Les risques de faible intensité resteront à la charge des agriculteurs, puis les assureurs prendront le relais sur les risques de moyenne intensité. Au-delà d’un certain seuil de pertes, l’État indemnisera les producteurs au travers de la solidarité nationale.
« Ce troisième niveau appliquera le même principe indemnitaire que celui pratiqué au niveau assurantiel », confie Jean-Michel Geeraert, directeur du marché de l’agriculture et de la prévention de Pacifica. C’est-à-dire que les modalités de calcul seront les mêmes.
Dotée de 600 millions d’euros par an, la solidarité nationale se traduit par « une subvention à l’assurance », indique Bercy ainsi que par « la création d’une garantie universelle, dont toutes les activités agricoles pourront bénéficier ».
Sécuriser toute culture
« Notre objectif est d’embarquer le plus de cultures dès le démarrage de la réforme. Des travaux sont menés en ce sens entre assureurs et pouvoirs publics », affirme Jean-Michel Geeraert. « Il n’y aura plus de système de sélection et d’exclusion comme aujourd’hui, ajoute Pascal Viné, directeur des relations institutionnelles de Groupama. Le système sera inclusif et universel. »

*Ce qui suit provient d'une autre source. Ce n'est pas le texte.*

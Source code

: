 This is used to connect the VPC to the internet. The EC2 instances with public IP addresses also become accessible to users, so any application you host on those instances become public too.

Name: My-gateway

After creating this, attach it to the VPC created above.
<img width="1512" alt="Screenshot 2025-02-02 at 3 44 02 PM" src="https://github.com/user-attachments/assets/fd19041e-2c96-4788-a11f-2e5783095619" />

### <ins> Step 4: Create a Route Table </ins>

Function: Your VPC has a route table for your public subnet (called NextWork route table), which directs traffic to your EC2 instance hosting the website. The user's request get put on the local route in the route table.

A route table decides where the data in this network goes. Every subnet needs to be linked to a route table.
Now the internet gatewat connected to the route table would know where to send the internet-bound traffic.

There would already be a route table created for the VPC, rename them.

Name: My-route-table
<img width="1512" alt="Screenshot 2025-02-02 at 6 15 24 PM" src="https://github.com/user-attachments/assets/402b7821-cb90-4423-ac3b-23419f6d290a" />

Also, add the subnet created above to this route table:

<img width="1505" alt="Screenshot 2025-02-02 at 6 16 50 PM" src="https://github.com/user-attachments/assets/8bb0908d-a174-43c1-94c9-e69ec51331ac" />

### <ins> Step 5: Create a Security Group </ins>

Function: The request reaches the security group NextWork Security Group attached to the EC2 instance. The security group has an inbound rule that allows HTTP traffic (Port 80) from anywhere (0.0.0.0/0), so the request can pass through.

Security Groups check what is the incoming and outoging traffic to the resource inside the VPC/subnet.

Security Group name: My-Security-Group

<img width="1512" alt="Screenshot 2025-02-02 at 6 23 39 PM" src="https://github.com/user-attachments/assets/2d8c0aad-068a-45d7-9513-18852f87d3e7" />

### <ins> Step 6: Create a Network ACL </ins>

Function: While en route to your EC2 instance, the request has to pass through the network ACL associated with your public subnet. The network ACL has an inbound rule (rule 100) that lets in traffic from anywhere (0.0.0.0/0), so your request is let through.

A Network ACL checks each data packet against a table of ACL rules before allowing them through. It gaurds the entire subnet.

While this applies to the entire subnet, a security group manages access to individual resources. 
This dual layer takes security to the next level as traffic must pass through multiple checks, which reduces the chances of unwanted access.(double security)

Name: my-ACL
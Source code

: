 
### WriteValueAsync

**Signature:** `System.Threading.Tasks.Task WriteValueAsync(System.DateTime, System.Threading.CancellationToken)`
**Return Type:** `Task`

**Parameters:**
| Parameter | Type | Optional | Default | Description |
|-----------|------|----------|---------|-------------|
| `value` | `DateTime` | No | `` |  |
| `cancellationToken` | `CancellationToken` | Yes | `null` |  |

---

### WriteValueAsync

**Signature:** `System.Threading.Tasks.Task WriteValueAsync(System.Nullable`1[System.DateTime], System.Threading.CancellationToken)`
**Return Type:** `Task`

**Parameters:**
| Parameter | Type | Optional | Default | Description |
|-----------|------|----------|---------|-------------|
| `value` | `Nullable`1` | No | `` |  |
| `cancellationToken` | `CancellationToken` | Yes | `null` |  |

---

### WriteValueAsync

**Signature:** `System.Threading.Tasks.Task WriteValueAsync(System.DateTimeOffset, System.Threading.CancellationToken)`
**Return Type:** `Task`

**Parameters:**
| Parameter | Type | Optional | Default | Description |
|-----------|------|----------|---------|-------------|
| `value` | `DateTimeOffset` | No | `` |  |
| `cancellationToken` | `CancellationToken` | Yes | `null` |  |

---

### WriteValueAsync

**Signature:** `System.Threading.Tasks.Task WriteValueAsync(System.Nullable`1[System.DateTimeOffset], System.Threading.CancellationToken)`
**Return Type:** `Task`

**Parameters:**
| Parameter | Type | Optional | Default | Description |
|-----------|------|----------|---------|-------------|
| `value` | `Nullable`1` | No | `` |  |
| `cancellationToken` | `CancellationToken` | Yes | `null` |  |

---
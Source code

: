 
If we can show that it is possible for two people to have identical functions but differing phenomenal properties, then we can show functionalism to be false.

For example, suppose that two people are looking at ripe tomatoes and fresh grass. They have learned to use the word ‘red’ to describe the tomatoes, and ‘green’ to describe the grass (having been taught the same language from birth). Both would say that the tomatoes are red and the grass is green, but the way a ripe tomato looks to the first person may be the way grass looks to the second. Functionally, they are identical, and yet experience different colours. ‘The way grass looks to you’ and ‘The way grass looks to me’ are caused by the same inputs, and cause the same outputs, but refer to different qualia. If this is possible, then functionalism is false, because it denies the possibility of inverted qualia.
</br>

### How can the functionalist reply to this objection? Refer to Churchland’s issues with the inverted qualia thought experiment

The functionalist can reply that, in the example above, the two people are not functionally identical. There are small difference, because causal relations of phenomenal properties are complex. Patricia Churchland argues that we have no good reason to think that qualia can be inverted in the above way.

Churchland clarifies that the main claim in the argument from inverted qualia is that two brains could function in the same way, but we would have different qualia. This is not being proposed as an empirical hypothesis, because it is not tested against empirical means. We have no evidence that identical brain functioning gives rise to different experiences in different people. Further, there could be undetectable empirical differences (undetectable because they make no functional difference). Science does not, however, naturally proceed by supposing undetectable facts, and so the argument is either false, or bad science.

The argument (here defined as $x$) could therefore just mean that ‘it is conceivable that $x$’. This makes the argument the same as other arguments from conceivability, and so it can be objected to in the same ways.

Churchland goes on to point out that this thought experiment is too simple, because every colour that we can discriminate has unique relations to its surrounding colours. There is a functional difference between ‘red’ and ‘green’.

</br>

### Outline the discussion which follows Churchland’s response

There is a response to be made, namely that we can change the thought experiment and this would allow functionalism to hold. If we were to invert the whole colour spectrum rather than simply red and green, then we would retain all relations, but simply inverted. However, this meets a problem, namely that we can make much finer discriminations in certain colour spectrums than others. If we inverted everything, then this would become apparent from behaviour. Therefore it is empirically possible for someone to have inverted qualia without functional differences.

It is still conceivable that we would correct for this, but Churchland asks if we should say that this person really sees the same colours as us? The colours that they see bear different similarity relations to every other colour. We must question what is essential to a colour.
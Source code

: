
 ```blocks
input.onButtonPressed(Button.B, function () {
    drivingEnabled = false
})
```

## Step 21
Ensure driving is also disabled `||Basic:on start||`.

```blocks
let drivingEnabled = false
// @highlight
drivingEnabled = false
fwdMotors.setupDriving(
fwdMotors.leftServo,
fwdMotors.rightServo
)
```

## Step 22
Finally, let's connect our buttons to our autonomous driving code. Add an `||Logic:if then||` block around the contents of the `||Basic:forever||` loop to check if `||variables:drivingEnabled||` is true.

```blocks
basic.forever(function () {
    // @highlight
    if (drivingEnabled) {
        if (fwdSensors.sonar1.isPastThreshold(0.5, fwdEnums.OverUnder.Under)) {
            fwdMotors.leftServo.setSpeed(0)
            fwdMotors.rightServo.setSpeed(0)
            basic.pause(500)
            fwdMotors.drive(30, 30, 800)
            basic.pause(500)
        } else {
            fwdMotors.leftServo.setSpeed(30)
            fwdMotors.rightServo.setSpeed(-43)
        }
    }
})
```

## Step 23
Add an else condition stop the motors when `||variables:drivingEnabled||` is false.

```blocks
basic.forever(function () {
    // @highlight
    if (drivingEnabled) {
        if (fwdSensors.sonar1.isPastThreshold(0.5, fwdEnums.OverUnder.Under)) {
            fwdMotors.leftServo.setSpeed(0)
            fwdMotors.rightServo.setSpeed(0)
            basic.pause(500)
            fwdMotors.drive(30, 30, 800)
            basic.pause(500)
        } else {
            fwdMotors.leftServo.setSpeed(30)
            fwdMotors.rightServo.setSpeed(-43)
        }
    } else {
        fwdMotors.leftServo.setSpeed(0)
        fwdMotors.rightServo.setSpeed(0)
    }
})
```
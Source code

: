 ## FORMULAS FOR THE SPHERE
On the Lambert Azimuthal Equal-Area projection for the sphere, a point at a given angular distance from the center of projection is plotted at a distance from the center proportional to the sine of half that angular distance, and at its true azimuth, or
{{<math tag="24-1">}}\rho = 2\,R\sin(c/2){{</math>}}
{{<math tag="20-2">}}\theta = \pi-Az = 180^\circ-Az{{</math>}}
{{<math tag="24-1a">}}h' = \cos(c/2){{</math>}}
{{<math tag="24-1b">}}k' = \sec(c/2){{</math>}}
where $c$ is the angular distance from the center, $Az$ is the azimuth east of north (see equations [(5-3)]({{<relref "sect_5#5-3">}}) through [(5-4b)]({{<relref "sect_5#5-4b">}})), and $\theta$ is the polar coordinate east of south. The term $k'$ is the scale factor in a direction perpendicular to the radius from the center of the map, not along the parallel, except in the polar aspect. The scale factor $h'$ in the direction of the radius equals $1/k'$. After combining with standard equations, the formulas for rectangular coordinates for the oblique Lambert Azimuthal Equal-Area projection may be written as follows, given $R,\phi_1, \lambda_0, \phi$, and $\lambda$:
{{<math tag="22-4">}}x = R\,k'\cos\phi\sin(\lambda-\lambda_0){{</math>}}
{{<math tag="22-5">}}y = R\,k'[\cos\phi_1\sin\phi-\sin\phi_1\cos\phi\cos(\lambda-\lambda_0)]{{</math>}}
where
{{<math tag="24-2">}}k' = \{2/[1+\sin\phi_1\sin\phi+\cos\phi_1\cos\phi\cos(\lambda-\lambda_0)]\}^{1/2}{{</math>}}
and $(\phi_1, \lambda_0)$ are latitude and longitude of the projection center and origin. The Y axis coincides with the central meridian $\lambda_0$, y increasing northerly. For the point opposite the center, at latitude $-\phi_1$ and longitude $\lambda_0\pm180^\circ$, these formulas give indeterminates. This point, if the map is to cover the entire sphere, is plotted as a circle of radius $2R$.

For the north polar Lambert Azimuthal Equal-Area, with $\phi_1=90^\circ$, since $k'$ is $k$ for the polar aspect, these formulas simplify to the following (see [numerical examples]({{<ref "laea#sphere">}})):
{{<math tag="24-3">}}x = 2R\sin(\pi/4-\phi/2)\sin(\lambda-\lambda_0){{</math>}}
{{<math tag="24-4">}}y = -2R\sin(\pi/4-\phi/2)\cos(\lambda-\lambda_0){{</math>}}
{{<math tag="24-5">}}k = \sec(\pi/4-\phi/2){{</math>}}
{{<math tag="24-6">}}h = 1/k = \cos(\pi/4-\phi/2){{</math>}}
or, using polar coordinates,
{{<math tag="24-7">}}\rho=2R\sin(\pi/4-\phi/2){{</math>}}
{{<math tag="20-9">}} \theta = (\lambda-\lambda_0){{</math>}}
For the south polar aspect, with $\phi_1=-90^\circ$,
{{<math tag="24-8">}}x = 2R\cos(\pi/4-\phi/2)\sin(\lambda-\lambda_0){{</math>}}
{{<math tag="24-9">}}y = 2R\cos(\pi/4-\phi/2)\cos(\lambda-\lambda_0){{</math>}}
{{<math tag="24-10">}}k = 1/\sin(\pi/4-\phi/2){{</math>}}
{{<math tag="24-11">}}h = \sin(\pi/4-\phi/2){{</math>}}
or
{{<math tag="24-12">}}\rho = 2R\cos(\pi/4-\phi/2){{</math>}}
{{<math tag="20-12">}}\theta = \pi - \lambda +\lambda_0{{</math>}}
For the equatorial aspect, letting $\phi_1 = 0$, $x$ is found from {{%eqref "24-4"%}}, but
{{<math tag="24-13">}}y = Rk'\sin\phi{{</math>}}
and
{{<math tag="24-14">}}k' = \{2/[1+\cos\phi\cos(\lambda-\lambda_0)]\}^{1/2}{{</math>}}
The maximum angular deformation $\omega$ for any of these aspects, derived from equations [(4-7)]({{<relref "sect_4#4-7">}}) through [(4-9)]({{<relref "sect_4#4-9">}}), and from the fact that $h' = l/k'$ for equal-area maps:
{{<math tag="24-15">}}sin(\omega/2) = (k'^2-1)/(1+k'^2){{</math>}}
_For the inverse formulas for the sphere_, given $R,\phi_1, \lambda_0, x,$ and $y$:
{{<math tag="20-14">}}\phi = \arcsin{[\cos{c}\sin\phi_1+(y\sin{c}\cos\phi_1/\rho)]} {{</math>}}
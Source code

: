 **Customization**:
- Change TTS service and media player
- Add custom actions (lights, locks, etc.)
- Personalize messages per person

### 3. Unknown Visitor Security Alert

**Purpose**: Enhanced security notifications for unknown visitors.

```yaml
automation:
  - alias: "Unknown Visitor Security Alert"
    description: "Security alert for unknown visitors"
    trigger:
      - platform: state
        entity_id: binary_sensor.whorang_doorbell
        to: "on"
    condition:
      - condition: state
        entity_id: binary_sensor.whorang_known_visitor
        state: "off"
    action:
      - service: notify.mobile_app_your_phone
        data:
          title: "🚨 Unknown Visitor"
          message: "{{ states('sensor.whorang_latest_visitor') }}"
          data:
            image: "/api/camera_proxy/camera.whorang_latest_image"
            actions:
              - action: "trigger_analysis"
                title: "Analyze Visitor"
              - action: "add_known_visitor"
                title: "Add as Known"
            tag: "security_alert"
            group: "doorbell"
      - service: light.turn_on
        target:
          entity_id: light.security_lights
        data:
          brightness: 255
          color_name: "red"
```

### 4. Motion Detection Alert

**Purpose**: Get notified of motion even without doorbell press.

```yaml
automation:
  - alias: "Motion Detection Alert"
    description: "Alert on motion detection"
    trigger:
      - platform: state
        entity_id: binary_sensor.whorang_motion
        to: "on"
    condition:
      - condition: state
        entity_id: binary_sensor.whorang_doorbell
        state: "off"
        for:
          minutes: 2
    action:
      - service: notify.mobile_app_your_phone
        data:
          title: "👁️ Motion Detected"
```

Assuré ou non, l’exploitant agricole pourra bénéficier de la solidarité nationale. « Les productions à présent exclues du régime des calamités agricoles comme la viticulture et l’arboriculture pourront être indemnisées », complète Jean-Michel Geeraert. Mais les non-assurés ne pourront pas bénéficier de plus de 50 % de ce que touche un assuré.
Des seuils à fixer
Les seuils d’intervention des assureurs et de l’État ne sont pas encore connus. « Le Comité d’orientation du développement des assurances récoltes (Codar) réunit agriculteurs, pool d’assureurs, réassureur et État, explique Pascal Viné. Il émettra des propositions sur la définition des seuils. Les nouvelles lignes d’assurances et l’évolution du montant des primes y seront discutées en fonction des aléas climatiques. »
La méthode de calcul des pertes sera harmonisée et déclinée individuellement « permettant ainsi de mieux prendre en compte les actions entreprises par un agriculteur (acquisition de matériels de protection contre les aléas climatiques) », précise également Bercy.
Calendrier serré
« Nous n’avons pour le moment pas assez de visibilité pour savoir si nous serons prêts au 1er janvier 2023, s’inquiète Jean-Michel Geeraert. Une mise en œuvre du dispositif à cette date implique de s’adresser aux producteurs de cultures d’hiver dès l’été 2022. Or nous ne connaissons pas encore les modalités de mise en œuvre des risques extrêmes par les assureurs pour le compte de l’État. »
En effet, un guichet unique devrait centraliser les démarches et permettre d’accélérer leur traitement. « Après le vote de la nouvelle réforme, au printemps, une série d’ordonnances viendra préciser le fonctionnement. […] Il est indispensable que les pouvoirs publics nous éclairent sur ce point. »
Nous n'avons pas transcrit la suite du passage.